Hi Anne, sorry I missed this post of yours. If it's not too much hassle, besides stability, could you point out one possible plus of Vista over XP? I'm really considering upgrading my PC entirely but I've heard Linux has some problems with 64 bit which is keeping me from switching to it entirely (also my Linux partition currently won't boot so that's leaving a sour taste in my mouth right now and I'm pre-occupied with this topic to pay any attention to the problem) and Vista as far as I've heard has still no exclusive functionality going for it yet. Not to say that stability isn't important but I'm really looking for something to convince me to switch to it besides it's hardware support.

Quote
Thanks for mentioning that. I thought I knew every outliner out there, but this is a new one for me. 

I webbed over to their homepage, and while I was happy to see that they have since released Compendium as a free product, the download links no longer work. You get a 404 no matter what. I tried e-mailing, hoping that maybe this is a temporary case of a bad link on the site.

From the feature list (it has a few unique ones), Compendium may be the general outliner application I've been looking for.

Fingers crossed...

Hmm... the download link seems to be working for me though I didn't test it because I have to input another e-mail again.

http://kmi.open.ac.uk/pro...m/download/indexAlpha.cfm

I only downloaded the Windows version though.

I wouldn't try the app looking for an outliner though. It's just not that kind of program... Closest I could call it's outlining capabilities are that it's an outline exporter but there's really no easy way to really get any kind of full outline view from it.

Instead what you get is a dashboard/file explorer with optional visible arrows connecting each item to the entry that gets people into mistaking it as a mindmapping software even though it's not and it can be very difficult to see everything all in one screen like an outliner. Why it works for me though is that often times I can't see anything other than titles from a traditional outliner and all the text makes my brain hurt and in Compendium, the file explorer style just makes it easy for me to browse through reference files and reference texts much more conveniently than I would in a real file explorer because of the arrows. As a stand alone outliner though, it would probably give me a headache once I go beyond notetaking as the tagging system there is mostly for search filtering rather than browsing and you would probably overclutter your bookmark just to get to a quick node.

Ex.

Say you have Introduction followed by Features by Quick Start in a normal outliner/notetaker. When you want to switch to them, it's just as easy as opening a sidebar to get the tree or the tag cloud. In Compendium, the sidebar requires some right clicking just to get to that entry. If you want to manually switch pages, you also have to remember your previous pages because if you close the window, you might not be able to return to that page unless you close all the other windows unless you have a set up a My Documents Folder in your bookmarks (which the program calls a node) so you can't really quickly switch between information unless you index a text file and write the outline there or over-abused the in-built multi-page text editor to find what you want but it's like reading a windowed notepad with back and forth buttons. Both still are inferior to an outliner program. Not to mention there are certain import and export features in the program that are still buggy but I haven't confirmed with the makers yet on what is the most stable way to back up your files.
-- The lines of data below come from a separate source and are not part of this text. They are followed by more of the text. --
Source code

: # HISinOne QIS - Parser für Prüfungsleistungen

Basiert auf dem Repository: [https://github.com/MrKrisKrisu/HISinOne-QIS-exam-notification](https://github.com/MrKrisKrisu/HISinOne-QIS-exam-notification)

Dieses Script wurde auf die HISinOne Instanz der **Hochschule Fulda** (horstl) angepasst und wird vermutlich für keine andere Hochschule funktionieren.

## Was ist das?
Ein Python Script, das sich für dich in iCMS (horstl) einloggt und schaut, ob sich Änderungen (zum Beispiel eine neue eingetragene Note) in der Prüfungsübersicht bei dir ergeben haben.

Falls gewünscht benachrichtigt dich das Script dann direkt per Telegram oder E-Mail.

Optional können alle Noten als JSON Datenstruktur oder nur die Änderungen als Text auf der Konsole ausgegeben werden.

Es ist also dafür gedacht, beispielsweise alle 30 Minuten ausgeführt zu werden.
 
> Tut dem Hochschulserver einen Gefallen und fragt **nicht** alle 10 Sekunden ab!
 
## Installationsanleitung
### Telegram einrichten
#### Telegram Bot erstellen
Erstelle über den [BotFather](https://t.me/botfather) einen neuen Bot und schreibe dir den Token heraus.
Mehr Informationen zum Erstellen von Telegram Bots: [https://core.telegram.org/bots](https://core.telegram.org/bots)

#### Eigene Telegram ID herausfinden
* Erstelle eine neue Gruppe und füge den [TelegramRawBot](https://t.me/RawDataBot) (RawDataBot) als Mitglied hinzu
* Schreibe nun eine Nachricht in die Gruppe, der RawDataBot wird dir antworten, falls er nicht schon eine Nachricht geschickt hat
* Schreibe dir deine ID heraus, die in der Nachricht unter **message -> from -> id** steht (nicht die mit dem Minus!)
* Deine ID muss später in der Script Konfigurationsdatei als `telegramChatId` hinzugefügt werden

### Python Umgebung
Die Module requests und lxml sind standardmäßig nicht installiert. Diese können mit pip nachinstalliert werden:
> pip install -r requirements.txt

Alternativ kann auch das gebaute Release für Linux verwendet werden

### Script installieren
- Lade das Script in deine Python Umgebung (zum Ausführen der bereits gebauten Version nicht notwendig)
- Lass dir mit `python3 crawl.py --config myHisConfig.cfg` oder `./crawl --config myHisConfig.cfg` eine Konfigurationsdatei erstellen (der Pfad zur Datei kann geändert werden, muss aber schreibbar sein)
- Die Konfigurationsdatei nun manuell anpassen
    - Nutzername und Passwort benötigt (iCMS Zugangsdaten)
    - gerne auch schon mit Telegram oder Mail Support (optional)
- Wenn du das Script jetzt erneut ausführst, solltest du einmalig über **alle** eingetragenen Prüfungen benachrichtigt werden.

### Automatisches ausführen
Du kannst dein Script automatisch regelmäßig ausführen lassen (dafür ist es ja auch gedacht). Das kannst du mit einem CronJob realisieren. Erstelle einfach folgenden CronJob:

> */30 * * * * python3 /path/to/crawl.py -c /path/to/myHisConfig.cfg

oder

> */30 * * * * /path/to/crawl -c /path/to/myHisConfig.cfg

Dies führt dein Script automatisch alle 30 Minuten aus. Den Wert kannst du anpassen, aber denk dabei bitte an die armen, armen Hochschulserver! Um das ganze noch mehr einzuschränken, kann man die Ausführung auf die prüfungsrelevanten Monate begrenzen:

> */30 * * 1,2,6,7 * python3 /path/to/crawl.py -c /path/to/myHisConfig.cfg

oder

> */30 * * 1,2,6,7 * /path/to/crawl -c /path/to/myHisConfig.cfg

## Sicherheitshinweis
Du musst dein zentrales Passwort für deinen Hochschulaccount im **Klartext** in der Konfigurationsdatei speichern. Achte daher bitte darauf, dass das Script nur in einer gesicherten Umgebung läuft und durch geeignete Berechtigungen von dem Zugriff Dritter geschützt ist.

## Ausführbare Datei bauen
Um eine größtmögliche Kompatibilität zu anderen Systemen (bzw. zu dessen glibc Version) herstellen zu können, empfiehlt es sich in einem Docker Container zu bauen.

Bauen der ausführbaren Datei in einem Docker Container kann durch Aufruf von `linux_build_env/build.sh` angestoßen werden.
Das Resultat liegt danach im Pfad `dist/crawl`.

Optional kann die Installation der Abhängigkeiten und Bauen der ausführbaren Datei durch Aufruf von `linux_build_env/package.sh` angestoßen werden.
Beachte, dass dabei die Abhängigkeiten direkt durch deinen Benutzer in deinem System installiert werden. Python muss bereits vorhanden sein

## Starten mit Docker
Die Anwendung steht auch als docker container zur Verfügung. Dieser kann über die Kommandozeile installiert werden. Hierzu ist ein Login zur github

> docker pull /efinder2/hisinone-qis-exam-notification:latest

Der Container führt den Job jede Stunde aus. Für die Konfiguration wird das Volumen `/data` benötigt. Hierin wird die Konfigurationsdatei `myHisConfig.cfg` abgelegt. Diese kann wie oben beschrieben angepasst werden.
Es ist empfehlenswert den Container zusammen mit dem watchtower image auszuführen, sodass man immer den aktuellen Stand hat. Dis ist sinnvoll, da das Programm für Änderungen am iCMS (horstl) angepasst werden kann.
However, say you're not sure how many flaws and features your story character or project has. Then it becomes a better outliner in the sense that instead of a text box where you put in their flaws, you can create a node pointing that to the character and because it's not restricted to a text box, you can then point those flaws to a Chapter and then you have a visual pattern for your character's growth or your project's pros and cons. This makes the program great for having a default set of templates which you can surround with answers and structure it in ways that makes you view it your way.